Exercise details =>
Set down a faithful copy of every record, and skip the pictures in it.

##### Source records

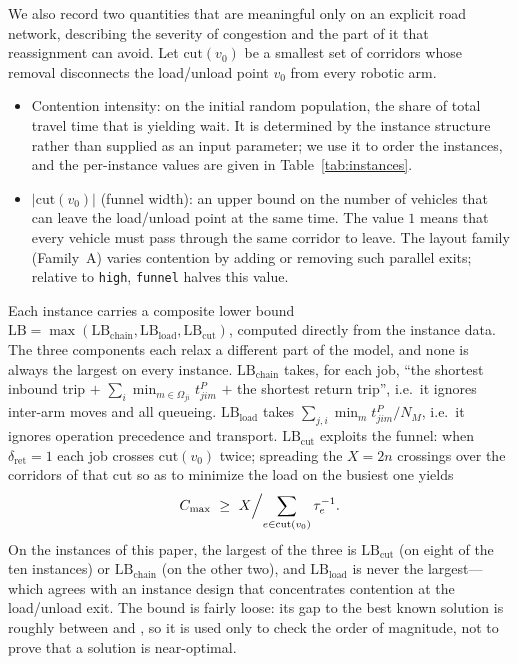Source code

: We also record two quantities that are meaningful only on an explicit road network, describing the severity of congestion and the part of it that reassignment can avoid.
Let $\mathrm{cut}(v_0)$ be a smallest set of corridors whose removal disconnects the load/unload point $v_0$ from every robotic arm.

\begin{itemize}[leftmargin=*,topsep=2pt,itemsep=1pt]
  \item Contention intensity: on the initial random population, the share of total travel time that is yielding wait. It is determined by the instance structure rather than supplied as an input parameter; we use it to order the instances, and the per-instance values are given in Table~\ref{tab:instances}.
  \item $|\mathrm{cut}(v_0)|$ (funnel width): an upper bound on the number of vehicles that can leave the load/unload point at the same time. The value $1$ means that every vehicle must pass through the same corridor to leave. The layout family (Family~A) varies contention by adding or removing such parallel exits; relative to \texttt{high}, \texttt{funnel} halves this value.
\end{itemize}

Each instance carries a composite lower bound
$\mathrm{LB}=\max(\mathrm{LB}_{\text{chain}},\mathrm{LB}_{\text{load}},
\mathrm{LB}_{\text{cut}})$, computed directly from the instance data. The three components each relax a different part of the model, and none is always the largest on every instance.
$\mathrm{LB}_{\text{chain}}$ takes, for each job, ``the shortest inbound trip $+$
$\sum_i \min_{m\in\Omega_{ji}}t^P_{jim}$ $+$ the shortest return trip'', i.e.\ it ignores inter-arm moves and all queueing.
$\mathrm{LB}_{\text{load}}$ takes $\sum_{j,i}\min_m t^P_{jim}/N_M$, i.e.\ it ignores operation precedence and transport.
$\mathrm{LB}_{\text{cut}}$ exploits the funnel: when $\delta_{\mathrm{ret}}=1$ each job crosses
$\mathrm{cut}(v_0)$ twice; spreading the $X=2n$ crossings over the corridors of that cut so as to minimize the load on the busiest one yields
\begin{equation}
\label{eq:lbcut}
C_{\max}\ \ge\ X\Bigl/\sum_{e\in \mathrm{cut}(v_0)}\tau_e^{-1}.
\end{equation}
On the instances of this paper, the largest of the three is $\mathrm{LB}_{\text{cut}}$ (on eight of the ten instances) or
$\mathrm{LB}_{\text{chain}}$ (on the other two), and $\mathrm{LB}_{\text{load}}$ is never the largest---which agrees with an instance design that concentrates contention at the load/unload exit.
The bound is fairly loose: its gap to the best known solution is roughly between \LBGapLo{} and \LBGapHi{}, so it is used only to check the order of magnitude, not to prove that a solution is near-optimal.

##########

Answer to this exercise =>
Source code

: We also record two quantities that are meaningful only on an explicit road network, describing the severity of congestion and the part of it that reassignment can avoid.
Let $\mathrm{cut}(v_0)$ be a smallest set of corridors whose removal disconnects the load/unload point $v_0$ from every robotic arm.

\begin{itemize}[leftmargin=*,topsep=2pt,itemsep=1pt]
  \item Contention intensity: on the initial random population, the share of total travel time that is yielding wait. It is determined by the instance structure rather than supplied as an input parameter; we use it to order the instances, and the per-instance values are given in Table~\ref{tab:instances}.
  \item $|\mathrm{cut}(v_0)|$ (funnel width): an upper bound on the number of vehicles that can leave the load/unload point at the same time. The value $1$ means that every vehicle must pass through the same corridor to leave. The layout family (Family~A) varies contention by adding or removing such parallel exits; relative to \texttt{high}, \texttt{funnel} halves this value.
\end{itemize}

Each instance carries a composite lower bound
$\mathrm{LB}=\max(\mathrm{LB}_{\text{chain}},\mathrm{LB}_{\text{load}},
\mathrm{LB}_{\text{cut}})$, computed directly from the instance data. The three components each relax a different part of the model, and none is always the largest on every instance.
$\mathrm{LB}_{\text{chain}}$ takes, for each job, ``the shortest inbound trip $+$
$\sum_i \min_{m\in\Omega_{ji}}t^P_{jim}$ $+$ the shortest return trip'', i.e.\ it ignores inter-arm moves and all queueing.
$\mathrm{LB}_{\text{load}}$ takes $\sum_{j,i}\min_m t^P_{jim}/N_M$, i.e.\ it ignores operation precedence and transport.
$\mathrm{LB}_{\text{cut}}$ exploits the funnel: when $\delta_{\mathrm{ret}}=1$ each job crosses
$\mathrm{cut}(v_0)$ twice; spreading the $X=2n$ crossings over the corridors of that cut so as to minimize the load on the busiest one yields
\begin{equation}
\label{eq:lbcut}
C_{\max}\ \ge\ X\Bigl/\sum_{e\in \mathrm{cut}(v_0)}\tau_e^{-1}.
\end{equation}
On the instances of this paper, the largest of the three is $\mathrm{LB}_{\text{cut}}$ (on eight of the ten instances) or
$\mathrm{LB}_{\text{chain}}$ (on the other two), and $\mathrm{LB}_{\text{load}}$ is never the largest---which agrees with an instance design that concentrates contention at the load/unload exit.
The bound is fairly loose: its gap to the best known solution is roughly between \LBGapLo{} and \LBGapHi{}, so it is used only to check the order of magnitude, not to prove that a solution is near-optimal.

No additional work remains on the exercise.